▸ **What needs to be done**: Once you know how many lines below hold "times", reply with that number and add nothing.

▸ **Information provided**:
****************
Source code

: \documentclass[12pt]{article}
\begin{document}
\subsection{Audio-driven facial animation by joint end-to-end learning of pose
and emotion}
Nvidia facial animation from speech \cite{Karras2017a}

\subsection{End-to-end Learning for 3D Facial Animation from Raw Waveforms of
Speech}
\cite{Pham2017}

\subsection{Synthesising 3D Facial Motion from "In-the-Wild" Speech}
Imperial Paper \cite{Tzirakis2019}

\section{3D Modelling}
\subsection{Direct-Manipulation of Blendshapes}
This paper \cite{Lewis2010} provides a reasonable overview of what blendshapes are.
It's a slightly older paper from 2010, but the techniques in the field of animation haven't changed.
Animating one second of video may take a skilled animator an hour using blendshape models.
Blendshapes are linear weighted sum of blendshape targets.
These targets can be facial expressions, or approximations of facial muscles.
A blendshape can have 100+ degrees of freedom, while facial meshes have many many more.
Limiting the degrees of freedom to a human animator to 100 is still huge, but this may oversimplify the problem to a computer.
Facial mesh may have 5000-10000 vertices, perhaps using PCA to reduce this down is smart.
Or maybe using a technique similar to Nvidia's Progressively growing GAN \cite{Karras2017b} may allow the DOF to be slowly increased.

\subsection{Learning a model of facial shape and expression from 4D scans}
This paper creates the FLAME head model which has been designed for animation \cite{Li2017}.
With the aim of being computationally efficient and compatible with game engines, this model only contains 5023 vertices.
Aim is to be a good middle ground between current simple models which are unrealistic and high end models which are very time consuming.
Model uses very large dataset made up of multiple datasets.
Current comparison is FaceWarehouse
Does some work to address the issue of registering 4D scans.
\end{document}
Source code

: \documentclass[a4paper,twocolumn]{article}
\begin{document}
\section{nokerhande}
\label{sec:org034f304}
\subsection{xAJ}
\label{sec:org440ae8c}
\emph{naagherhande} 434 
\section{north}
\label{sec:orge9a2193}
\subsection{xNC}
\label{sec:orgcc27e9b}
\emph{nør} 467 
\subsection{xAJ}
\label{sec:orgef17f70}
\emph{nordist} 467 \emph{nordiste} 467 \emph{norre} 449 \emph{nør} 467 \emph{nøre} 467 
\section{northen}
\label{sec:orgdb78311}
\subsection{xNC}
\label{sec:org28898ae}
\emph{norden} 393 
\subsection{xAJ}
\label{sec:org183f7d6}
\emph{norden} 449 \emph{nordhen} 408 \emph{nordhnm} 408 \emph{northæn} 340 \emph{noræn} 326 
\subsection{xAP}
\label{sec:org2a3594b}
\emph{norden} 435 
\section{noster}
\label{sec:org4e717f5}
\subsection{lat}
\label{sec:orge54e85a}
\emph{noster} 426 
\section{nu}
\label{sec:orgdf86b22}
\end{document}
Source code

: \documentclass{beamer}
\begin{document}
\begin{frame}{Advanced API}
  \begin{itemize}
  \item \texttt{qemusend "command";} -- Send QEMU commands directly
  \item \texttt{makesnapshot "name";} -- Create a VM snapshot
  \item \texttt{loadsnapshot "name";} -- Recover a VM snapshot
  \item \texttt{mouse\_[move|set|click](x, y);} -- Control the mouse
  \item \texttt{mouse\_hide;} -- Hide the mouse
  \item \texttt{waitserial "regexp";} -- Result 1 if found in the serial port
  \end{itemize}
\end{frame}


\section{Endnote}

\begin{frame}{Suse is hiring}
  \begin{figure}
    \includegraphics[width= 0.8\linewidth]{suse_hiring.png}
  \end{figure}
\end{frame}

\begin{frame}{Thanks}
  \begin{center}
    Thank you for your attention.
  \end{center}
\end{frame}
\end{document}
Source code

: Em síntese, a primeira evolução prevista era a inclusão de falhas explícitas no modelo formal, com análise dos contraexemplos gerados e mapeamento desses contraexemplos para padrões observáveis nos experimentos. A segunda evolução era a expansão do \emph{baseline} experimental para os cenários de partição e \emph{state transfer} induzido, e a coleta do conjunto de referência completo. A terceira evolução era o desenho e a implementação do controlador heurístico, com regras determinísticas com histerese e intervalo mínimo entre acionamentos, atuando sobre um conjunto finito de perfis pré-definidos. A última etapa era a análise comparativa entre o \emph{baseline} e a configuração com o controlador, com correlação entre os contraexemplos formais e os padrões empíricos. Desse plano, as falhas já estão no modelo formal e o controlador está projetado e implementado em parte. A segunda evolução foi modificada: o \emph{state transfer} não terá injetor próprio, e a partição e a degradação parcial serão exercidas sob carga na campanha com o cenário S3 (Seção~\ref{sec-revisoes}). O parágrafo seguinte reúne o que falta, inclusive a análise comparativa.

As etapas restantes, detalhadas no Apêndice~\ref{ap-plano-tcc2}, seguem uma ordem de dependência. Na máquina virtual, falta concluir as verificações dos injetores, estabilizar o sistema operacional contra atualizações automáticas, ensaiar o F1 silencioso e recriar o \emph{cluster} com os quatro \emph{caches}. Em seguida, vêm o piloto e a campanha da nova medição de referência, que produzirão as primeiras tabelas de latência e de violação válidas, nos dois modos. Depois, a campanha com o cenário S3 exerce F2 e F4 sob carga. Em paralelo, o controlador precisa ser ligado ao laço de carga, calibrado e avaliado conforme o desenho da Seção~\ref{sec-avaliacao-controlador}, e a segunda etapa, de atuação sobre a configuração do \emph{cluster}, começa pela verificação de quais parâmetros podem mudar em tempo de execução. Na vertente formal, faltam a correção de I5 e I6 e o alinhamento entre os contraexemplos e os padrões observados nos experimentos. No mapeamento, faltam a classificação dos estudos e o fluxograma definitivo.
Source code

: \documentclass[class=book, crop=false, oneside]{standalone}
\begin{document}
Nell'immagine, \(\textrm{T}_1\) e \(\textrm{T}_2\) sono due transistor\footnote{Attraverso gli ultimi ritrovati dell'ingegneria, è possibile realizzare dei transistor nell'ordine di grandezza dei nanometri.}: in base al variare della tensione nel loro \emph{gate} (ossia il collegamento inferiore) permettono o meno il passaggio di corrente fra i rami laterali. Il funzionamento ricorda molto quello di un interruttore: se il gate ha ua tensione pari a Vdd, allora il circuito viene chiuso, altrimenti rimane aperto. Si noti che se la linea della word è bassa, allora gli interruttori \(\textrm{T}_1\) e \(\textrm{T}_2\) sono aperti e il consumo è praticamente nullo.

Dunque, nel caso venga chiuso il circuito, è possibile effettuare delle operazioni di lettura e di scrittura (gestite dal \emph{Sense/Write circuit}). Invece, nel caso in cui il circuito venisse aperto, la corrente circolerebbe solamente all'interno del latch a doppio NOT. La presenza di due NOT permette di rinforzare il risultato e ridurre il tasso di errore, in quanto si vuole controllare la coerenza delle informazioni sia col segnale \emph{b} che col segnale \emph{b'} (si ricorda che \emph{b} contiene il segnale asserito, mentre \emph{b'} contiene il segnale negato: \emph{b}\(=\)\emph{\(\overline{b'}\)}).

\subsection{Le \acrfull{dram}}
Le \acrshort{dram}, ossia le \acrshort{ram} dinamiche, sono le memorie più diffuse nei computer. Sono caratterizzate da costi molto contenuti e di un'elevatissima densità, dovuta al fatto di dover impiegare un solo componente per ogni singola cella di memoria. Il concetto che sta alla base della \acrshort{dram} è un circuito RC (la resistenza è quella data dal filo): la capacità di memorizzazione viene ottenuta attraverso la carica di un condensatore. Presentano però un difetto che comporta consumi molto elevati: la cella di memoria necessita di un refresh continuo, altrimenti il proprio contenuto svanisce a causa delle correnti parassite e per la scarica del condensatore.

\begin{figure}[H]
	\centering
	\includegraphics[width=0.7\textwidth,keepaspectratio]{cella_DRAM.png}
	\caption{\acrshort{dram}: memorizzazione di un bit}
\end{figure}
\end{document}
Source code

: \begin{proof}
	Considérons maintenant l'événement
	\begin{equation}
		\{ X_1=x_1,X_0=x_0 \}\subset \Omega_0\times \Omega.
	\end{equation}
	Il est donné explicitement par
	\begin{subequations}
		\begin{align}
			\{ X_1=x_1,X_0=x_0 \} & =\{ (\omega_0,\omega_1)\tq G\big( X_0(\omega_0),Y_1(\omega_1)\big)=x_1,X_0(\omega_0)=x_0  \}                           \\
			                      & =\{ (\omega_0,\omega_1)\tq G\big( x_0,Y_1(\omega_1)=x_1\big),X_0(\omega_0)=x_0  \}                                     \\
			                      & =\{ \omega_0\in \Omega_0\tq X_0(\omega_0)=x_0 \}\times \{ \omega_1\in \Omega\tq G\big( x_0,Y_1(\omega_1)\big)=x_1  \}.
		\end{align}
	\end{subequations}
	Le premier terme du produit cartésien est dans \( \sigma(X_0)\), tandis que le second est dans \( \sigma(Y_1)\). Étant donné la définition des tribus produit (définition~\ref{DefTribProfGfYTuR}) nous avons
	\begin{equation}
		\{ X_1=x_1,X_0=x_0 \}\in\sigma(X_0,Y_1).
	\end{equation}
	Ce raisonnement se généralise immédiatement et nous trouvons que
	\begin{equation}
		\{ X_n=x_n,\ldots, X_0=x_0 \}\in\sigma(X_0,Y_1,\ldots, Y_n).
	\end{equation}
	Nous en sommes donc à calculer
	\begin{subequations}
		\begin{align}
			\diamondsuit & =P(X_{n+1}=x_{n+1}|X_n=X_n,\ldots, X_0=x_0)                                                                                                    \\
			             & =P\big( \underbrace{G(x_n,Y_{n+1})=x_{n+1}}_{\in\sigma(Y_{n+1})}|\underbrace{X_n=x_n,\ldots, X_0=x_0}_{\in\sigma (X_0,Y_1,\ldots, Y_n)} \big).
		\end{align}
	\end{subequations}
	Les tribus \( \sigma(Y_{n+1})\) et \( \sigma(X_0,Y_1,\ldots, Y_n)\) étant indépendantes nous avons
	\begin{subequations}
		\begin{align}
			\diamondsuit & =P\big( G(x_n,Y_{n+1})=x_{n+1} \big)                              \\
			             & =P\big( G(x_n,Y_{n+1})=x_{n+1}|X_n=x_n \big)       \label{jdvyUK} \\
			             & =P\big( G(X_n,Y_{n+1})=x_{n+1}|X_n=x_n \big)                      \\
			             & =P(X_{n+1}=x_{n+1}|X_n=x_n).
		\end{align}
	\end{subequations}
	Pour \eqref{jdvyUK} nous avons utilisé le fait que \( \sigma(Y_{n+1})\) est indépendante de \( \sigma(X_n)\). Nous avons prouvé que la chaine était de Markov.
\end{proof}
****************
▸ **Exercise response**: 2